---
title: "STAT 516 HW1"
author: "redacted"
# format: pdf
format: html
---

# Ch.4 

## 8 

```{r}
bp<-c(115,134,131,143,130,154,119,137,155,130,110,138)
t.test(bp, mu=129, alternative="greater")
```

Since... $$p-value = 0.1708 > \alpha = 0.01$$
...We fail to reject the null hypothesis that the mean blood pressure (for adult males in this community) is normal (129). We fail to find evidence that adult males from this community have a higher blood pressure. 


## 19

```{r}
Am<-c(2.5,2.2,1.6,1.3,1.2,1.6,2.2,2.2,2.6,1,1.5,3.15,1.44,1.26,1.98,1.98,1.87,2.31,1.40,2.48,2.80,0.69)
alpha<-0.05
n<-length(Am)
lo<-mean(Am)-qt(1-alpha/2,n-1)*sd(Am)/sqrt(n)
up<-mean(Am)+qt(1-alpha/2,n-1)*sd(Am)/sqrt(n)
lo
up
t.test(Am)
```
As shown by both methods of calculation above, the 95% confidence interval for the true mean half-life of Amikacin is (1.596164,2.154745). We are 95% confident that the true mean half-life of Amikacin falls between 1.596164 and 2.154745. 

## 20

```{r}
Am<-c(2.5,2.2,1.6,1.3,1.2,1.6,2.2,2.2,2.6,1,1.5,3.15,1.44,1.26,1.98,1.98,1.87,2.31,1.40,2.48,2.80,0.69)
alpha2<-0.10
n<-length(Am)
losgs<-(n-1)*var(Am)/qchisq(1-alpha2/2, n-1)
upsgs<-(n-1)*var(Am)/qchisq(alpha2/2, n-1)
losgs
upsgs
```
As shown above, the 90% confidence interval on the variance of the half-life of Amikacin is (0.2550535,0.718879). We are 90% confident that the true variance of the half-life of Amikacin falls between 0.2550535 and 0.718879. 

# Ch.5

## 10

### (a)

```{r}
diff<-c(3,0,5,1,2,2)
t.test(diff,mu=0,alternative="greater")
```
Since... $$p-value = 0.01371 < \alpha = 0.05$$
...We reject the null hypothesis that there is no difference, on average, between the scores before and after the seminar. We find evidence to suggest that employees believe their knowledge has improved after the seminar (in favor of a positive difference). 

### (b)

This might introduce nonresponse bias into the study. Leaving these 6 employees who did not return the follow-up rating out of our analysis could undermine the strength of our conclusion. For instance, those 6 employees may have felt that their scores were the same, or maybe even slightly worse, after the seminar.

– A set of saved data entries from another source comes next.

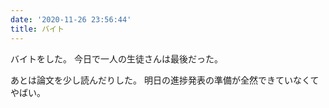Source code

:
 ```yaml
---
date: '2020-11-26 23:56:44'
title: バイト
---
```


バイトをした。
今日で一人の生徒さんは最後だった。

あとは論文を少し読んだりした。
明日の進捗発表の準備が全然できていなくてやばい。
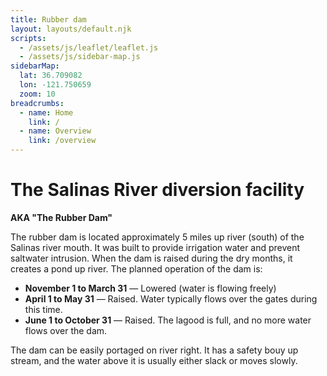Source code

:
 ```yaml
---
title: Rubber dam
layout: layouts/default.njk
scripts:
  - /assets/js/leaflet/leaflet.js
  - /assets/js/sidebar-map.js
sidebarMap:
  lat: 36.709082
  lon: -121.750659
  zoom: 10
breadcrumbs:
  - name: Home
    link: /
  - name: Overview
    link: /overview
---
```


# The Salinas River diversion facility

**AKA "The Rubber Dam"**

The rubber dam is located approximately 5 miles up river (south) of the Salinas river mouth. It was built to provide irrigation water and prevent saltwater intrusion. When the dam is raised during the dry months, it creates a pond up river. The planned operation of the dam is:

- **November 1 to March 31** — Lowered (water is flowing freely)
- **April 1 to May 31** — Raised. Water typically flows over the gates during this time.
- **June 1 to October 31** — Raised. The lagood is full, and no more water flows over the dam.

The dam can be easily portaged on river right. It has a safety bouy up stream, and the water above it is usually either slack or moves slowly.
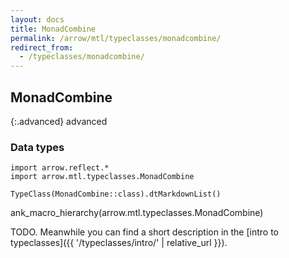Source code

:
 ```yaml
---
layout: docs
title: MonadCombine
permalink: /arrow/mtl/typeclasses/monadcombine/
redirect_from:
  - /typeclasses/monadcombine/
---
```


## MonadCombine

{:.advanced}
advanced

### Data types

```kotlin:ank:replace
import arrow.reflect.*
import arrow.mtl.typeclasses.MonadCombine

TypeClass(MonadCombine::class).dtMarkdownList()
```

ank_macro_hierarchy(arrow.mtl.typeclasses.MonadCombine)

TODO. Meanwhile you can find a short description in the [intro to typeclasses]({{ '/typeclasses/intro/' | relative_url }}).
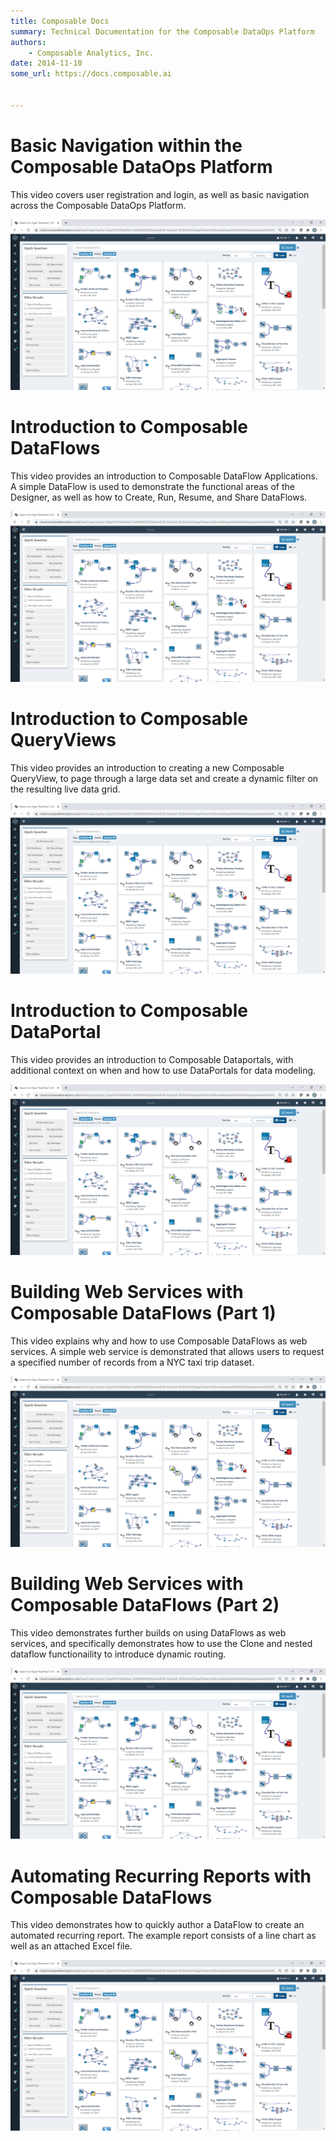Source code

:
 ```yaml
---
title: Composable Docs
summary: Technical Documentation for the Composable DataOps Platform
authors:
    - Composable Analytics, Inc.
date: 2014-11-10
some_url: https://docs.composable.ai


---
```


# Basic Navigation within the Composable DataOps Platform

This video covers user registration and login, as well as basic navigation across the Composable DataOps Platform.

[![Basic Navigation within the Composable DataOps Platform](img/Composable_Intro_01.png)](https://www.youtube.com/watch?v=skxPi4A-LSE "Basic Navigation within the Composable DataOps Platform")

# Introduction to Composable DataFlows

This video provides an introduction to Composable DataFlow Applications. A simple DataFlow is used to demonstrate the functional areas of the Designer, as well as how to Create, Run, Resume, and Share DataFlows.

[![Basic Navigation within the Composable DataOps Platform](img/Composable_Intro_01.png)](https://www.youtube.com/watch?v=HBpr_UOKvGA "Basic Navigation within the Composable DataOps Platform")

# Introduction to Composable QueryViews

This video provides an introduction to creating a new Composable QueryView, to page through a large data set and create a dynamic filter on the resulting live data grid.

[![Basic Navigation within the Composable DataOps Platform](img/Composable_Intro_01.png)](https://www.youtube.com/watch?v=SFtUhn_0m6Y "Basic Navigation within the Composable DataOps Platform")

# Introduction to Composable DataPortal

This video provides an introduction to Composable Dataportals, with additional context on when and how to use DataPortals for data modeling.

[![Basic Navigation within the Composable DataOps Platform](img/Composable_Intro_01.png)](https://www.youtube.com/watch?v=tvkkImU1bm0 "Basic Navigation within the Composable DataOps Platform")

# Building Web Services with Composable DataFlows (Part 1)

This video explains why and how to use Composable DataFlows as web services. A simple web service is demonstrated that allows users to request a specified number of records from a NYC taxi trip dataset.

[![Basic Navigation within the Composable DataOps Platform](img/Composable_Intro_01.png)](https://www.youtube.com/watch?v=vVcBd5wJp9s "Basic Navigation within the Composable DataOps Platform")

# Building Web Services with Composable DataFlows (Part 2)

This video demonstrates further builds on using DataFlows as web services, and specifically demonstrates how to use the Clone and nested dataflow functionaility to introduce dynamic routing.

[![Basic Navigation within the Composable DataOps Platform](img/Composable_Intro_01.png)](https://www.youtube.com/watch?v=dWOc7JMpTJc "Basic Navigation within the Composable DataOps Platform")

# Automating Recurring Reports with Composable DataFlows

This video demonstrates how to quickly author a DataFlow to create an automated recurring report. The example report consists of a line chart as well as an attached Excel file.

[![Basic Navigation within the Composable DataOps Platform](img/Composable_Intro_01.png)](https://www.youtube.com/watch?v=YrxQnhNo_S8 "Basic Navigation within the Composable DataOps Platform")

The inclusion of this data could have altered our results, and we may not have found evidence that employees felt their knowledge improved after the seminar. 

# Ch. 7

## 7

### (a)

```{r}
Kwh<-c(45,73,43,61,52,56,70,69,53,51,39,55,55,57,68,73,57,51,55,56,72,73,69,38,50,37,43,42,25,31,31,32,35,32,34,35,41,51,34,19,19,30,23,35,29,55,56)
Tavg<-c(77.5,80,78,78.5,77.5, 83, 83.5, 81.5, 75.5, 69.5, 70, 73.5, 77.5, 79, 80, 79, 76, 76, 75.5, 79.5, 78.5, 82, 71.5, 70, 68, 66.5, 69, 70.5, 63, 64, 64.5, 65, 66.5, 67, 66.5, 67.5, 75, 75.5, 71.5, 63, 60, 64, 62.5, 63.5, 73.5, 68, 77.5)
plot(Kwh~Tavg, ylab="Power Consumption", xlab="Average Temperature")
```

### (b)

```{r}
lm1<-lm(Kwh~Tavg)
summary(lm1)
```

As shown above...
$$\hat \beta_0 = -97.9239$$
$$\hat \beta_1 = 2.0010$$

Additionally, since p is approximately 0, and less than an alpha level of 0.05, we reject the null hypothesis that there is no relationship between average temperature and power consumption (that the slope is 0). We find evidence that there is a relationship between average temperature and power consumption (the slope does not equal 0).  

### (c)

```{r}
plot(lm1,which=1)
```

The above plot looks pretty good, aside from the outliers (the variance seems to be fairly constant among all values of the covariate (moving left to right); the plot seems to be randomly scattered (no apparent curvature). 

```{r}
plot(lm1,which=2)
```
The Q-Q plot seems to be a bit problematic towards the ends, although the middle does seem to be pretty linear.